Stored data
+===+
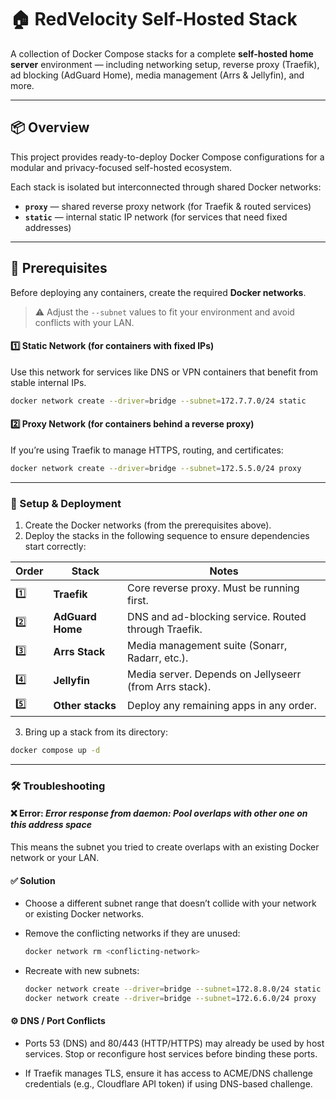# 🏠 RedVelocity Self-Hosted Stack

A collection of Docker Compose stacks for a complete **self-hosted home server** environment — including networking setup, reverse proxy (Traefik), ad blocking (AdGuard Home), media management (Arrs & Jellyfin), and more.

---

## 📦 Overview

This project provides ready-to-deploy Docker Compose configurations for a modular and privacy-focused self-hosted ecosystem.

Each stack is isolated but interconnected through shared Docker networks:
- **`proxy`** — shared reverse proxy network (for Traefik & routed services)
- **`static`** — internal static IP network (for services that need fixed addresses)

---

## 🧰 Prerequisites

Before deploying any containers, create the required **Docker networks**.

> ⚠️ Adjust the `--subnet` values to fit your environment and avoid conflicts with your LAN.

#### 1️⃣ Static Network (for containers with fixed IPs)

Use this network for services like DNS or VPN containers that benefit from stable internal IPs.

```bash
docker network create --driver=bridge --subnet=172.7.7.0/24 static
```

#### 2️⃣ Proxy Network (for containers behind a reverse proxy)

If you’re using Traefik to manage HTTPS, routing, and certificates:

```bash
docker network create --driver=bridge --subnet=172.5.5.0/24 proxy
```
---

### 🚀 Setup & Deployment

1. Create the Docker networks (from the prerequisites above).
2. Deploy the stacks in the following sequence to ensure dependencies start correctly:
   
| Order | Stack | Notes |
|--------|----------------|------------------------------------------------------------|
| 1️⃣ | **Traefik** | Core reverse proxy. Must be running first. |
| 2️⃣ | **AdGuard Home** | DNS and ad-blocking service. Routed through Traefik. |
| 3️⃣ | **Arrs Stack** | Media management suite (Sonarr, Radarr, etc.). |
| 4️⃣ | **Jellyfin** | Media server. Depends on Jellyseerr (from Arrs stack). |
| 5️⃣ | **Other stacks** | Deploy any remaining apps in any order. |

3. Bring up a stack from its directory:

```bash
docker compose up -d
```
---
### 🛠️ Troubleshooting

#### ❌ Error: *Error response from daemon: Pool overlaps with other one on this address space*

This means the subnet you tried to create overlaps with an existing Docker network or your LAN.

#### ✅ Solution

- Choose a different subnet range that doesn’t collide with your network or existing Docker networks.  
- Remove the conflicting networks if they are unused:

   ```bash
   docker network rm <conflicting-network>
   ```
- Recreate with new subnets:
   ```bash
   docker network create --driver=bridge --subnet=172.8.8.0/24 static
   docker network create --driver=bridge --subnet=172.6.6.0/24 proxy
   ```

#### ⚙️ DNS / Port Conflicts

- Ports 53 (DNS) and 80/443 (HTTP/HTTPS) may already be used by host services. Stop or reconfigure host services before binding these ports.

- If Traefik manages TLS, ensure it has access to ACME/DNS challenge credentials (e.g., Cloudflare API token) if using DNS-based challenge.
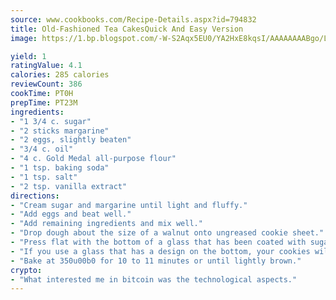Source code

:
 ```yaml
---
source: www.cookbooks.com/Recipe-Details.aspx?id=794832
title: Old-Fashioned Tea CakesQuick And Easy Version  
image: https://1.bp.blogspot.com/-W-S2Aqx5EU0/YA2HxE8kqsI/AAAAAAAABgo/LNxJ2X_rvYgPNsplYMgQNjuwxaZ0e3pQQCLcBGAsYHQ/s320/17.png

yield: 1
ratingValue: 4.1
calories: 285 calories
reviewCount: 386
cookTime: PT0H
prepTime: PT23M
ingredients:
- "1 3/4 c. sugar"
- "2 sticks margarine"
- "2 eggs, slightly beaten"
- "3/4 c. oil"
- "4 c. Gold Medal all-purpose flour"
- "1 tsp. baking soda"
- "1 tsp. salt"
- "2 tsp. vanilla extract"
directions:
- "Cream sugar and margarine until light and fluffy."
- "Add eggs and beat well."
- "Add remaining ingredients and mix well."
- "Drop dough about the size of a walnut onto ungreased cookie sheet."
- "Press flat with the bottom of a glass that has been coated with sugar. Dampen bottom of a glass so sugar will stick to it better."
- "If you use a glass that has a design on the bottom, your cookies will have a pretty design on them."
- "Bake at 350u00b0 for 10 to 11 minutes or until lightly brown."
crypto:
- "What interested me in bitcoin was the technological aspects."
---
```

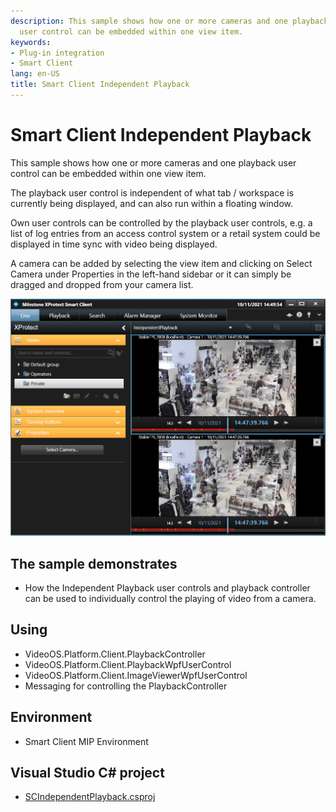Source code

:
 ```yaml
---
description: This sample shows how one or more cameras and one playback
  user control can be embedded within one view item.
keywords:
- Plug-in integration
- Smart Client
lang: en-US
title: Smart Client Independent Playback
---
```


# Smart Client Independent Playback

This sample shows how one or more cameras and one playback user control
can be embedded within one view item.

The playback user control is independent of what tab / workspace is currently
being displayed, and can also run within a floating window.

Own user controls can be controlled by the playback user controls,
e.g. a list of log entries from an access control system or a retail
system could be displayed in time sync with video being displayed.

A camera can be added by selecting the view item and
clicking on Select Camera under Properties in the left-hand sidebar or it can simply be dragged and dropped from
your camera list.

![](SCIndependent1.png)

## The sample demonstrates

-   How the Independent Playback user controls and playback controller
    can be used to individually control the playing of video from a
    camera.

## Using

-   VideoOS.Platform.Client.PlaybackController
-   VideoOS.Platform.Client.PlaybackWpfUserControl
-   VideoOS.Platform.Client.ImageViewerWpfUserControl
-   Messaging for controlling the PlaybackController

## Environment

-   Smart Client MIP Environment

## Visual Studio C\# project

-   [SCIndependentPlayback.csproj](javascript:openLink('..\\\\PluginSamples\\\\SCIndependentPlayback\\\\SCIndependentPlayback.csproj');)
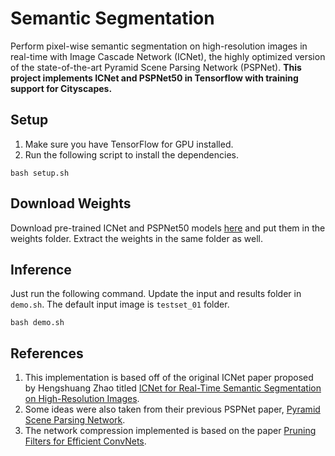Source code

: # Semantic Segmentation

Perform pixel-wise semantic segmentation on high-resolution images in real-time with Image Cascade Network (ICNet), the highly optimized version of the state-of-the-art Pyramid Scene Parsing Network (PSPNet). **This project implements ICNet and PSPNet50 in Tensorflow with training support for Cityscapes.**

## Setup

1. Make sure you have TensorFlow for GPU installed.
2. Run the following script to install the dependencies.

```
bash setup.sh
```

## Download Weights

Download pre-trained ICNet and PSPNet50 models <a href="docs/model_zoo.md">here</a> and put them in the weights folder. Extract the weights in the same folder as well.

## Inference

Just run the following command. Update the input and results folder in `demo.sh`. The default input image is `testset_01` folder.

```
bash demo.sh
```

## References

1. This implementation is based off of the original ICNet paper proposed by Hengshuang Zhao titled [ICNet for Real-Time Semantic Segmentation on High-Resolution Images](https://arxiv.org/abs/1704.08545). 
2. Some ideas were also taken from their previous PSPNet paper, [Pyramid Scene Parsing Network](https://arxiv.org/abs/1612.01105).
3. The network compression implemented is based on the paper [Pruning Filters for Efficient ConvNets](https://arxiv.org/abs/1608.08710).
+===+
■ **Action item**:
Count how many lines of the entries include the string "eggs". The number is the entire answer.

■ **Answer area**:
2